■ ENTRIES PROVIDED:

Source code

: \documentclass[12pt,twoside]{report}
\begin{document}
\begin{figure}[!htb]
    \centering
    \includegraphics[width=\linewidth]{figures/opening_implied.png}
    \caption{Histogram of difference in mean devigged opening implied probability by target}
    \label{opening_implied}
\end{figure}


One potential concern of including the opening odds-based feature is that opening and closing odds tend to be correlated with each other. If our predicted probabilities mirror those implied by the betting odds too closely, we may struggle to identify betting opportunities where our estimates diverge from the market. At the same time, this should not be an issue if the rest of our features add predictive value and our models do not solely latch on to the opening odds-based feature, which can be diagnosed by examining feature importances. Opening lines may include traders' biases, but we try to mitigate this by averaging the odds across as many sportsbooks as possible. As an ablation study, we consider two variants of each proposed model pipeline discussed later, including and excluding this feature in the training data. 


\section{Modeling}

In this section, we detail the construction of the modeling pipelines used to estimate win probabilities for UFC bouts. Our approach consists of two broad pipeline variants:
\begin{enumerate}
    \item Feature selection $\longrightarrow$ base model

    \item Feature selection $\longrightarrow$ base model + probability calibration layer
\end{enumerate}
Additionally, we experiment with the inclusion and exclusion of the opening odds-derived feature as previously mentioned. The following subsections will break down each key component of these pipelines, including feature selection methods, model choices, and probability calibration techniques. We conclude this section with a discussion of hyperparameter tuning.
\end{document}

■ TASK STATEMENT: Nothing in the listing may be left out; repeat it all exactly.

■ PROBLEM SOLUTION:
Source code

: \documentclass[12pt,twoside]{report}
\begin{document}
\begin{figure}[!htb]
    \centering
    \includegraphics[width=\linewidth]{figures/opening_implied.png}
    \caption{Histogram of difference in mean devigged opening implied probability by target}
    \label{opening_implied}
\end{figure}


One potential concern of including the opening odds-based feature is that opening and closing odds tend to be correlated with each other. If our predicted probabilities mirror those implied by the betting odds too closely, we may struggle to identify betting opportunities where our estimates diverge from the market. At the same time, this should not be an issue if the rest of our features add predictive value and our models do not solely latch on to the opening odds-based feature, which can be diagnosed by examining feature importances. Opening lines may include traders' biases, but we try to mitigate this by averaging the odds across as many sportsbooks as possible. As an ablation study, we consider two variants of each proposed model pipeline discussed later, including and excluding this feature in the training data. 


\section{Modeling}

In this section, we detail the construction of the modeling pipelines used to estimate win probabilities for UFC bouts. Our approach consists of two broad pipeline variants:
\begin{enumerate}
    \item Feature selection $\longrightarrow$ base model

    \item Feature selection $\longrightarrow$ base model + probability calibration layer
\end{enumerate}
Additionally, we experiment with the inclusion and exclusion of the opening odds-derived feature as previously mentioned. The following subsections will break down each key component of these pipelines, including feature selection methods, model choices, and probability calibration techniques. We conclude this section with a discussion of hyperparameter tuning.
\end{document}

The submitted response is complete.